┌─ INPUT

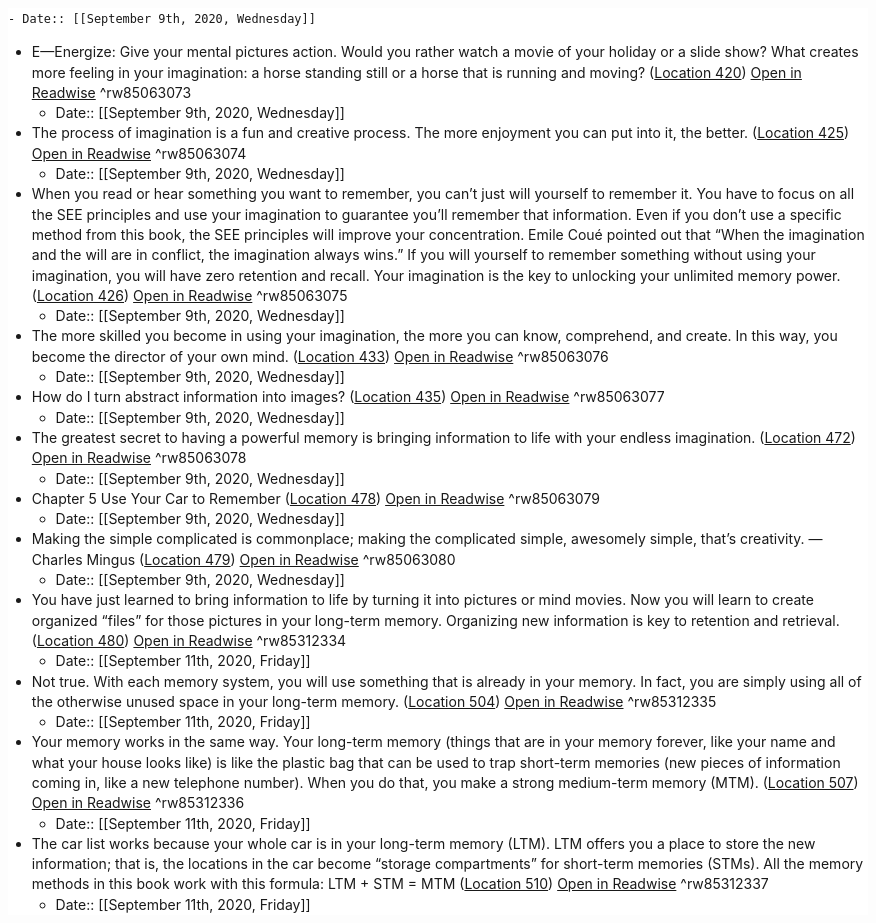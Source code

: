     - Date:: [[September 9th, 2020, Wednesday]]
- E—Energize: Give your mental pictures action. Would you rather watch a movie of your holiday or a slide show? What creates more feeling in your imagination: a horse standing still or a horse that is running and moving? ([Location 420](https://readwise.io/to_kindle?action=open&asin=B00I3QS1XQ&location=420)) [Open in Readwise](https://readwise.io/open/85063073) ^rw85063073
    - Date:: [[September 9th, 2020, Wednesday]]
- The process of imagination is a fun and creative process. The more enjoyment you can put into it, the better. ([Location 425](https://readwise.io/to_kindle?action=open&asin=B00I3QS1XQ&location=425)) [Open in Readwise](https://readwise.io/open/85063074) ^rw85063074
    - Date:: [[September 9th, 2020, Wednesday]]
- When you read or hear something you want to remember, you can’t just will yourself to remember it. You have to focus on all the SEE principles and use your imagination to guarantee you’ll remember that information. Even if you don’t use a specific method from this book, the SEE principles will improve your concentration. Emile Coué pointed out that “When the imagination and the will are in conflict, the imagination always wins.” If you will yourself to remember something without using your imagination, you will have zero retention and recall. Your imagination is the key to unlocking your unlimited memory power. ([Location 426](https://readwise.io/to_kindle?action=open&asin=B00I3QS1XQ&location=426)) [Open in Readwise](https://readwise.io/open/85063075) ^rw85063075
    - Date:: [[September 9th, 2020, Wednesday]]
- The more skilled you become in using your imagination, the more you can know, comprehend, and create. In this way, you become the director of your own mind. ([Location 433](https://readwise.io/to_kindle?action=open&asin=B00I3QS1XQ&location=433)) [Open in Readwise](https://readwise.io/open/85063076) ^rw85063076
    - Date:: [[September 9th, 2020, Wednesday]]
- How do I turn abstract information into images? ([Location 435](https://readwise.io/to_kindle?action=open&asin=B00I3QS1XQ&location=435)) [Open in Readwise](https://readwise.io/open/85063077) ^rw85063077
    - Date:: [[September 9th, 2020, Wednesday]]
- The greatest secret to having a powerful memory is bringing information to life with your endless imagination. ([Location 472](https://readwise.io/to_kindle?action=open&asin=B00I3QS1XQ&location=472)) [Open in Readwise](https://readwise.io/open/85063078) ^rw85063078
    - Date:: [[September 9th, 2020, Wednesday]]
- Chapter 5 Use Your Car to Remember ([Location 478](https://readwise.io/to_kindle?action=open&asin=B00I3QS1XQ&location=478)) [Open in Readwise](https://readwise.io/open/85063079) ^rw85063079
    - Date:: [[September 9th, 2020, Wednesday]]
- Making the simple complicated is commonplace; making the complicated simple, awesomely simple, that’s creativity. —Charles Mingus ([Location 479](https://readwise.io/to_kindle?action=open&asin=B00I3QS1XQ&location=479)) [Open in Readwise](https://readwise.io/open/85063080) ^rw85063080
    - Date:: [[September 9th, 2020, Wednesday]]
- You have just learned to bring information to life by turning it into pictures or mind movies. Now you will learn to create organized “files” for those pictures in your long-term memory. Organizing new information is key to retention and retrieval. ([Location 480](https://readwise.io/to_kindle?action=open&asin=B00I3QS1XQ&location=480)) [Open in Readwise](https://readwise.io/open/85312334) ^rw85312334
    - Date:: [[September 11th, 2020, Friday]]
- Not true. With each memory system, you will use something that is already in your memory. In fact, you are simply using all of the otherwise unused space in your long-term memory. ([Location 504](https://readwise.io/to_kindle?action=open&asin=B00I3QS1XQ&location=504)) [Open in Readwise](https://readwise.io/open/85312335) ^rw85312335
    - Date:: [[September 11th, 2020, Friday]]
- Your memory works in the same way. Your long-term memory (things that are in your memory forever, like your name and what your house looks like) is like the plastic bag that can be used to trap short-term memories (new pieces of information coming in, like a new telephone number). When you do that, you make a strong medium-term memory (MTM). ([Location 507](https://readwise.io/to_kindle?action=open&asin=B00I3QS1XQ&location=507)) [Open in Readwise](https://readwise.io/open/85312336) ^rw85312336
    - Date:: [[September 11th, 2020, Friday]]
- The car list works because your whole car is in your long-term memory (LTM). LTM offers you a place to store the new information; that is, the locations in the car become “storage compartments” for short-term memories (STMs). All the memory methods in this book work with this formula: LTM + STM = MTM ([Location 510](https://readwise.io/to_kindle?action=open&asin=B00I3QS1XQ&location=510)) [Open in Readwise](https://readwise.io/open/85312337) ^rw85312337
    - Date:: [[September 11th, 2020, Friday]]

└─

■ **ASSIGNED TASK**
Transcribe each entry exactly; images stay out.

■ **TASK OUTPUT**
Source code

:     - Date:: [[September 9th, 2020, Wednesday]]
- E—Energize: Give your mental pictures action. Would you rather watch a movie of your holiday or a slide show? What creates more feeling in your imagination: a horse standing still or a horse that is running and moving? ([Location 420](https://readwise.io/to_kindle?action=open&asin=B00I3QS1XQ&location=420)) [Open in Readwise](https://readwise.io/open/85063073) ^rw85063073
    - Date:: [[September 9th, 2020, Wednesday]]
- The process of imagination is a fun and creative process. The more enjoyment you can put into it, the better. ([Location 425](https://readwise.io/to_kindle?action=open&asin=B00I3QS1XQ&location=425)) [Open in Readwise](https://readwise.io/open/85063074) ^rw85063074
    - Date:: [[September 9th, 2020, Wednesday]]
- When you read or hear something you want to remember, you can’t just will yourself to remember it. You have to focus on all the SEE principles and use your imagination to guarantee you’ll remember that information. Even if you don’t use a specific method from this book, the SEE principles will improve your concentration. Emile Coué pointed out that “When the imagination and the will are in conflict, the imagination always wins.” If you will yourself to remember something without using your imagination, you will have zero retention and recall. Your imagination is the key to unlocking your unlimited memory power. ([Location 426](https://readwise.io/to_kindle?action=open&asin=B00I3QS1XQ&location=426)) [Open in Readwise](https://readwise.io/open/85063075) ^rw85063075
    - Date:: [[September 9th, 2020, Wednesday]]
- The more skilled you become in using your imagination, the more you can know, comprehend, and create. In this way, you become the director of your own mind. ([Location 433](https://readwise.io/to_kindle?action=open&asin=B00I3QS1XQ&location=433)) [Open in Readwise](https://readwise.io/open/85063076) ^rw85063076
    - Date:: [[September 9th, 2020, Wednesday]]
- How do I turn abstract information into images? ([Location 435](https://readwise.io/to_kindle?action=open&asin=B00I3QS1XQ&location=435)) [Open in Readwise](https://readwise.io/open/85063077) ^rw85063077
    - Date:: [[September 9th, 2020, Wednesday]]
- The greatest secret to having a powerful memory is bringing information to life with your endless imagination. ([Location 472](https://readwise.io/to_kindle?action=open&asin=B00I3QS1XQ&location=472)) [Open in Readwise](https://readwise.io/open/85063078) ^rw85063078
    - Date:: [[September 9th, 2020, Wednesday]]
- Chapter 5 Use Your Car to Remember ([Location 478](https://readwise.io/to_kindle?action=open&asin=B00I3QS1XQ&location=478)) [Open in Readwise](https://readwise.io/open/85063079) ^rw85063079
    - Date:: [[September 9th, 2020, Wednesday]]
- Making the simple complicated is commonplace; making the complicated simple, awesomely simple, that’s creativity. —Charles Mingus ([Location 479](https://readwise.io/to_kindle?action=open&asin=B00I3QS1XQ&location=479)) [Open in Readwise](https://readwise.io/open/85063080) ^rw85063080
    - Date:: [[September 9th, 2020, Wednesday]]
- You have just learned to bring information to life by turning it into pictures or mind movies. Now you will learn to create organized “files” for those pictures in your long-term memory. Organizing new information is key to retention and retrieval. ([Location 480](https://readwise.io/to_kindle?action=open&asin=B00I3QS1XQ&location=480)) [Open in Readwise](https://readwise.io/open/85312334) ^rw85312334
    - Date:: [[September 11th, 2020, Friday]]
- Not true. With each memory system, you will use something that is already in your memory. In fact, you are simply using all of the otherwise unused space in your long-term memory. ([Location 504](https://readwise.io/to_kindle?action=open&asin=B00I3QS1XQ&location=504)) [Open in Readwise](https://readwise.io/open/85312335) ^rw85312335
    - Date:: [[September 11th, 2020, Friday]]
- Your memory works in the same way. Your long-term memory (things that are in your memory forever, like your name and what your house looks like) is like the plastic bag that can be used to trap short-term memories (new pieces of information coming in, like a new telephone number). When you do that, you make a strong medium-term memory (MTM). ([Location 507](https://readwise.io/to_kindle?action=open&asin=B00I3QS1XQ&location=507)) [Open in Readwise](https://readwise.io/open/85312336) ^rw85312336
    - Date:: [[September 11th, 2020, Friday]]
- The car list works because your whole car is in your long-term memory (LTM). LTM offers you a place to store the new information; that is, the locations in the car become “storage compartments” for short-term memories (STMs). All the memory methods in this book work with this formula: LTM + STM = MTM ([Location 510](https://readwise.io/to_kindle?action=open&asin=B00I3QS1XQ&location=510)) [Open in Readwise](https://readwise.io/open/85312337) ^rw85312337
    - Date:: [[September 11th, 2020, Friday]]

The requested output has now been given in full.